WORK ORDER >> Each entry must be written out again exactly as it stands.

Collected data entries:
<<<<

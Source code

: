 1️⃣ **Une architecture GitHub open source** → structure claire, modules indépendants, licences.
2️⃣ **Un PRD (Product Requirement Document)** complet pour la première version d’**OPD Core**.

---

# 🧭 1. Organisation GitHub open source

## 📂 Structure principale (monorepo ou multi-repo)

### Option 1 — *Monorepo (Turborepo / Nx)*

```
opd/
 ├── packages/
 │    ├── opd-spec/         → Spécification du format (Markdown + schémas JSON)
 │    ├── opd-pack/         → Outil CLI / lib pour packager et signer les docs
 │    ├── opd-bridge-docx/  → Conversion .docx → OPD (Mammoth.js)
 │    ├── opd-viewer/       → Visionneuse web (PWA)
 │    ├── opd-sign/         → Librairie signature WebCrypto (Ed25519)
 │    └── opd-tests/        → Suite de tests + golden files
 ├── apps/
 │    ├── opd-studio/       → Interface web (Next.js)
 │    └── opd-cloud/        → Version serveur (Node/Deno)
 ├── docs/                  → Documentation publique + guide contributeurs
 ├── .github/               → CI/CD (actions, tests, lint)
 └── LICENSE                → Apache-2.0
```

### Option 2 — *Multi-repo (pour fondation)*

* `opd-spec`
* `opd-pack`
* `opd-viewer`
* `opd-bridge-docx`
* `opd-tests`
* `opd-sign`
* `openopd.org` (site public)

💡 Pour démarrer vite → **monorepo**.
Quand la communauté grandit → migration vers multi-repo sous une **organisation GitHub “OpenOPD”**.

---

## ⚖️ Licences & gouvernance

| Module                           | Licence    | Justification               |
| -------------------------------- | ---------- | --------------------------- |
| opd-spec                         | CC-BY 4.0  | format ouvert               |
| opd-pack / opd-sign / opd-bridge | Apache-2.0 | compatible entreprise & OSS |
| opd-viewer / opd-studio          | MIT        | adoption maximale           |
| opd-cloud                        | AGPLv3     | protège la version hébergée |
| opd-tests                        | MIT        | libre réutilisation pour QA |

>>>>

OUTPUT BELOW >>
Source code

: 1️⃣ **Une architecture GitHub open source** → structure claire, modules indépendants, licences.
2️⃣ **Un PRD (Product Requirement Document)** complet pour la première version d’**OPD Core**.

---

# 🧭 1. Organisation GitHub open source

## 📂 Structure principale (monorepo ou multi-repo)

### Option 1 — *Monorepo (Turborepo / Nx)*

```
opd/
 ├── packages/
 │    ├── opd-spec/         → Spécification du format (Markdown + schémas JSON)
 │    ├── opd-pack/         → Outil CLI / lib pour packager et signer les docs
 │    ├── opd-bridge-docx/  → Conversion .docx → OPD (Mammoth.js)
 │    ├── opd-viewer/       → Visionneuse web (PWA)
 │    ├── opd-sign/         → Librairie signature WebCrypto (Ed25519)
 │    └── opd-tests/        → Suite de tests + golden files
 ├── apps/
 │    ├── opd-studio/       → Interface web (Next.js)
 │    └── opd-cloud/        → Version serveur (Node/Deno)
 ├── docs/                  → Documentation publique + guide contributeurs
 ├── .github/               → CI/CD (actions, tests, lint)
 └── LICENSE                → Apache-2.0
```

### Option 2 — *Multi-repo (pour fondation)*

* `opd-spec`
* `opd-pack`
* `opd-viewer`
* `opd-bridge-docx`
* `opd-tests`
* `opd-sign`
* `openopd.org` (site public)

💡 Pour démarrer vite → **monorepo**.
Quand la communauté grandit → migration vers multi-repo sous une **organisation GitHub “OpenOPD”**.

---

## ⚖️ Licences & gouvernance

| Module                           | Licence    | Justification               |
| -------------------------------- | ---------- | --------------------------- |
| opd-spec                         | CC-BY 4.0  | format ouvert               |
| opd-pack / opd-sign / opd-bridge | Apache-2.0 | compatible entreprise & OSS |
| opd-viewer / opd-studio          | MIT        | adoption maximale           |
| opd-cloud                        | AGPLv3     | protège la version hébergée |
| opd-tests                        | MIT        | libre réutilisation pour QA |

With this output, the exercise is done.